%%

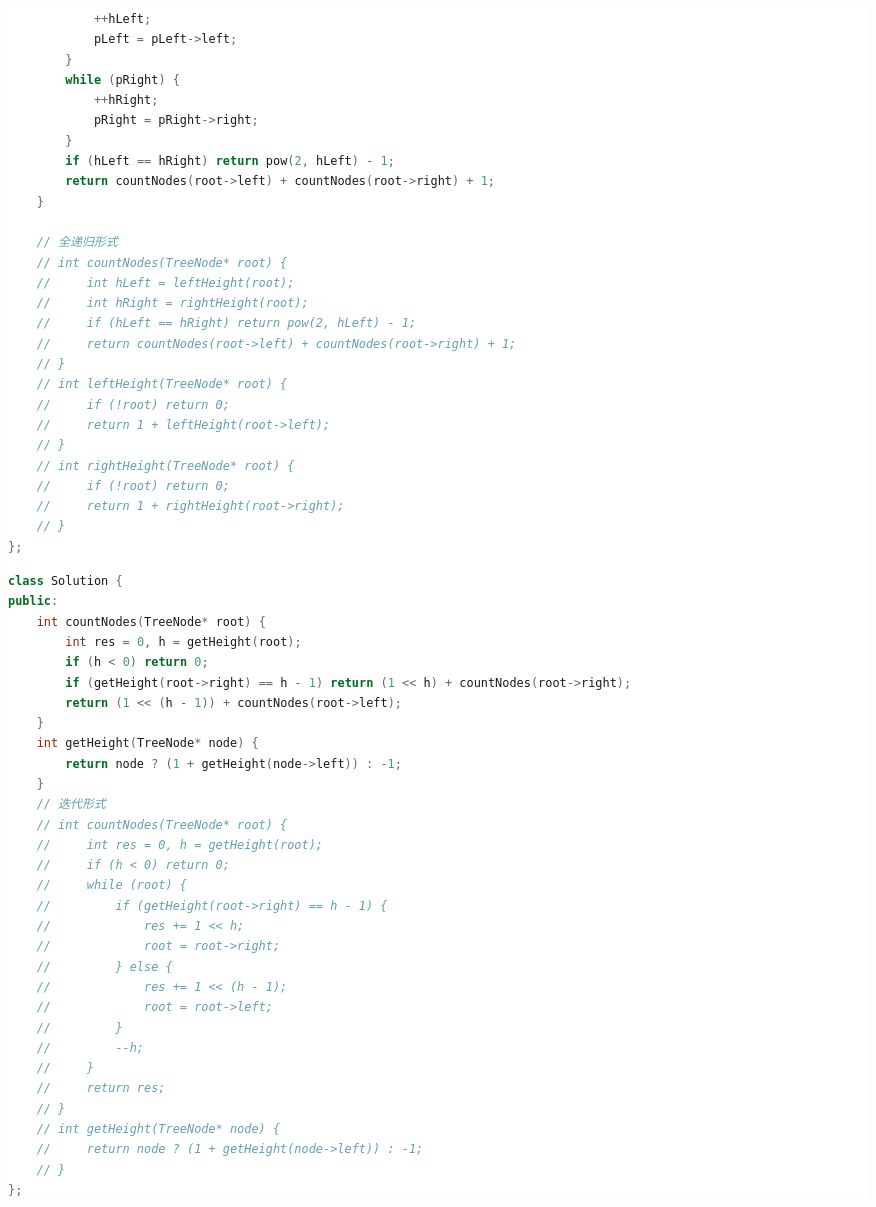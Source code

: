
 ```cpp
            ++hLeft;
            pLeft = pLeft->left;
        }
        while (pRight) {
            ++hRight;
            pRight = pRight->right;
        }
        if (hLeft == hRight) return pow(2, hLeft) - 1;
        return countNodes(root->left) + countNodes(root->right) + 1;
    }

    // 全递归形式
    // int countNodes(TreeNode* root) {
    //     int hLeft = leftHeight(root);
    //     int hRight = rightHeight(root);
    //     if (hLeft == hRight) return pow(2, hLeft) - 1;
    //     return countNodes(root->left) + countNodes(root->right) + 1;
    // }
    // int leftHeight(TreeNode* root) {
    //     if (!root) return 0;
    //     return 1 + leftHeight(root->left);
    // }
    // int rightHeight(TreeNode* root) {
    //     if (!root) return 0;
    //     return 1 + rightHeight(root->right);
    // }
};
```

```cpp
class Solution {
public:
    int countNodes(TreeNode* root) {
        int res = 0, h = getHeight(root);
        if (h < 0) return 0;
        if (getHeight(root->right) == h - 1) return (1 << h) + countNodes(root->right);
        return (1 << (h - 1)) + countNodes(root->left);
    }
    int getHeight(TreeNode* node) {
        return node ? (1 + getHeight(node->left)) : -1;
    }
    // 迭代形式
    // int countNodes(TreeNode* root) {
    //     int res = 0, h = getHeight(root);
    //     if (h < 0) return 0;
    //     while (root) {
    //         if (getHeight(root->right) == h - 1) {
    //             res += 1 << h;
    //             root = root->right;
    //         } else {
    //             res += 1 << (h - 1);
    //             root = root->left;
    //         }
    //         --h;
    //     }
    //     return res;
    // }
    // int getHeight(TreeNode* node) {
    //     return node ? (1 + getHeight(node->left)) : -1;
    // }
};
```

%%

TASK TO CARRY OUT →
State how many lines of the listing include "leftHeight", and nothing more.

TASK SOLUTION →
3